Re: Consolidate 'unique array values' logic into a reusable function?

From: Thomas Munro <thomas(dot)munro(at)gmail(dot)com>
To: Tom Lane <tgl(at)sss(dot)pgh(dot)pa(dot)us>
Cc: Pg Hackers <pgsql-hackers(at)postgresql(dot)org>
Subject: Re: Consolidate 'unique array values' logic into a reusable function?
Date: 2019-08-30 03:34:52
Message-ID: CA+hUKGK_kwiS+3VCeMMGAKg=27T1v17ABzt+xDa1qeW7W7wruA@mail.gmail.com
Views: Raw Message | Whole Thread | Download mbox | Resend email
Thread:
Lists: pgsql-hackers

Hello,

I'm reviving a thread from 2016, because I wanted this thing again today.

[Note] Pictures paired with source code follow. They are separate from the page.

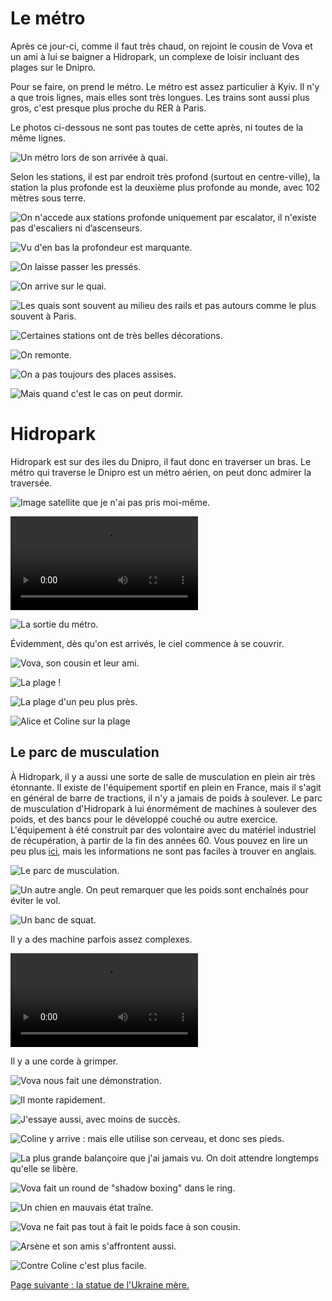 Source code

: # Le métro

Après ce jour-ci, comme il faut très chaud, on rejoint le cousin de Vova et un
ami à lui se baigner a Hidropark, un complexe de loisir incluant des plages sur
le Dnipro.

Pour se faire, on prend le métro. Le métro est assez particulier à Kyiv. Il n'y
a que trois lignes, mais elles sont très longues. Les trains sont aussi plus
gros, c'est presque plus proche du RER à Paris.

Le photos ci-dessous ne sont pas toutes de cette après, ni toutes de la même lignes.

![Un métro lors de son arrivée à quai.](images/kyiv/p2/metro/metro_arrivee.jpg)

Selon les stations, il est par endroit très profond (surtout en centre-ville),
la station la plus profonde est la deuxième plus profonde au monde, avec 102
mètres sous terre.

![On n'accede aux stations profonde uniquement par escalator, il n'existe pas d'escaliers ni d’ascenseurs.](images/kyiv/p2/metro/metro_profond.jpg)

![Vu d'en bas la profondeur est marquante.](images/kyiv/p2/metro/escalator_d_en_bas.jpg)

![On laisse passer les pressés.](images/kyiv/p2/metro/escalator_groupe.jpg)

![On arrive sur le quai.](images/kyiv/p2/metro/en_bas_des_escalators.jpg)

![Les quais sont souvent au milieu des rails et pas autours comme le plus souvent à Paris.](images/kyiv/p2/metro/quai.jpg)

![Certaines stations ont de très belles décorations.](images/kyiv/p2/metro/metro_carrelage.jpg)

![On remonte.](images/kyiv/p2/metro/metro_escalator.jpg)

![On a pas toujours des places assises.](images/kyiv/p2/metro/vova_emile.jpg)

![Mais quand c'est le cas on peut dormir.](images/kyiv/p2/metro/grimace.jpg)

# Hidropark

Hidropark est sur des iles du Dnipro, il faut donc en traverser un bras. Le
métro qui traverse le Dnipro est un métro aérien, on peut donc admirer la
traversée.

![Image satellite que je n'ai pas pris moi-même.](images/kyiv/p2/hidropark/map.png)

![C'est long, et ce n'est même pas le fleuve complet.](images/kyiv/p2/hidropark/traversee_dnipro.mp4)

![La sortie du métro.](images/kyiv/p2/hidropark/metro.jpg)

Évidemment, dès qu'on est arrivés, le ciel commence à se couvrir.

![Vova, son cousin et leur ami.](images/kyiv/p2/hidropark/pont.jpg)

![La plage !](images/kyiv/p2/hidropark/plage_du_pong.jpg)

![La plage d'un peu plus près.](images/kyiv/p2/hidropark/plage.jpg)

![Alice et Coline sur la plage](images/kyiv/p2/hidropark/alice.jpg)

## Le parc de musculation

À Hidropark, il y a aussi une sorte de salle de musculation en plein air très
étonnante. Il existe de l'équipement sportif en plein en France, mais il s'agit
en général de barre de tractions, il n'y a jamais de poids à soulever. Le parc
de musculation d'Hidropark à lui énormément de machines à soulever des poids, et
des bancs pour le développé couché ou autre exercice. L'équipement à été
construit par des volontaire avec du matériel industriel de récupération, à
partir de la fin des années 60. Vous pouvez en lire un peu plus
[ici](https://apnews.com/general-news-683274437618435bb03b869b617d93c5), mais
les informations ne sont pas faciles à trouver en anglais.

![Le parc de musculation.](images/kyiv/p2/hidropark/gym.jpg)

![Un autre angle. On peut remarquer que les poids sont enchaînés pour éviter le vol.](images/kyiv/p2/hidropark/gym_2.jpg)

![Un banc de squat.](images/kyiv/p2/hidropark/squat.jpg)

Il y a des machine parfois assez complexes.

![J'essaye une machine.](images/kyiv/p2/hidropark/emile_machine.mp4)

Il y a une corde à grimper.

![Vova nous fait une démonstration.](images/kyiv/p2/hidropark/vova_corde_1.jpg)

![Il monte rapidement.](images/kyiv/p2/hidropark/vova_corde_2.jpg)

![J'essaye aussi, avec moins de succès.](images/kyiv/p2/hidropark/emile_corde.jpg)

![Coline y arrive : mais elle utilise son cerveau, et donc ses pieds.](images/kyiv/p2/hidropark/coline_corde.jpg)

![La plus grande balançoire que j'ai jamais vu. On doit attendre longtemps qu'elle se libère.](images/kyiv/p2/hidropark/balancoire.jpg)

![Vova fait un round de "shadow boxing" dans le ring.](images/kyiv/p2/hidropark/boxe.jpg)

![Un chien en mauvais état traîne.](images/kyiv/p2/hidropark/chien.jpg)

![Vova ne fait pas tout à fait le poids face à son cousin.](images/kyiv/p2/hidropark/vova_bras_de_fer.jpg)

![Arsène et son amis s'affrontent aussi.](images/kyiv/p2/hidropark/arsene_bras_de_fer.jpg)

![Contre Coline c'est plus facile.](images/kyiv/p2/hidropark/emile_bras_de_fer.jpg)

[Page suivante : la statue de l'Ukraine mère.](kyiv_3_statue.md) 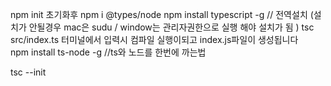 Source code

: npm init 초기화후
npm i @types/node
npm install typescript -g // 전역설치 (설치가 안될경우 mac은 sudu / window는 관리자권한으로 실행 해야 설치가 됨 )
tsc src/index.ts 터미널에서 입력시 컴파일 실행이되고 index.js파일이 생성됩니다  
npm install ts-node -g //ts와 노드를 한번에 까는법

tsc --init
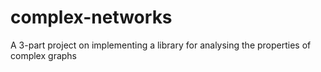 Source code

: # complex-networks
A 3-part project on implementing a library for analysing the properties of complex graphs
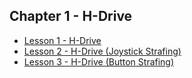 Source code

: ## Chapter 1 - H-Drive

* [Lesson 1 - H-Drive](https://drive.google.com/file/d/1FOih-8VCMhAv0QKg3RNUSBhdnNd_xlEz/view?usp=sharing)
* [Lesson 2 - H-Drive (Joystick Strafing)](https://drive.google.com/file/d/1aoGrEKGxblZ4atWKQxE0_M-xTlT9zOsR/view?usp=sharing)
* [Lesson 3 - H-Drive (Button Strafing)](https://drive.google.com/file/d/1veMdIql6PMSP4HMAmbA48BKalZxZG8gD/view?usp=sharing)
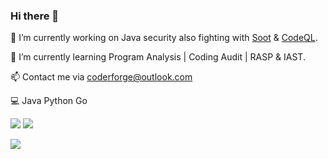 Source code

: ### Hi there 👋

<!--
**0range228/0range228** is a ✨ _special_ ✨ repository because its `README.md` (this file) appears on your GitHub profile.

Here are some ideas to get you started:

- 🔭 I’m currently working on ...
- 🌱 I’m currently learning ...
- 👯 I’m looking to collaborate on ...
- 🤔 I’m looking for help with ...
- 💬 Ask me about ...
- 📫 How to reach me: ...
- 😄 Pronouns: ...
- ⚡ Fun fact: ...
-->
<!-- 
![Anurag's GitHub stats](https://github-readme-stats.vercel.app/api?username=0range228&show_icons=true&theme=merko)
[![Top Langs](https://github-readme-stats.vercel.app/api/top-langs/?username=0range228&layout=compact)](https://github.com/anuraghazra/github-readme-stats) -->

🔭 I’m currently working on Java security also fighting with [Soot](https://github.com/soot-oss/soot) & [CodeQL](https://github.com/github/codeql).

🌱 I’m currently learning Program Analysis | Coding Audit | RASP & IAST.

📫 Contact me via coderforge@outlook.com

:computer: Java Python Go

![](https://komarev.com/ghpvc/?username=fynch3r&color=orange&style=flat-square)  <img src="https://img.shields.io/github/followers/fynch3r?label=Follow" style=" float:left, margin-right:10px" />


<a href="https://github.com/anuraghazra/github-readme-stats">
  <img align="center" src="https://github-readme-stats.vercel.app/api?username=fynch3r&show_icons=true&theme=merko" />
</a>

Tom Lane <tgl(at)sss(dot)pgh(dot)pa(dot)us> wrote:
> Thomas Munro <thomas(dot)munro(at)enterprisedb(dot)com> writes:
> > Here's a sketch patch that creates a function array_unique which takes
> > the same arguments as qsort or qsort_arg and returns the new length.
>
> Hmm ... I'd be against using this in backend/regex/, because I still
> have hopes of converting that to a standalone library someday (and
> in any case it needs to stay compatible with Tcl's copy of the code).
> But otherwise this seems like a reasonable proposal.
>
> As for the function name, maybe "qunique()" to go with "qsort()"?
> I'm not thrilled with "array_unique" because that sounds like it
> is meant for Postgres' array data types.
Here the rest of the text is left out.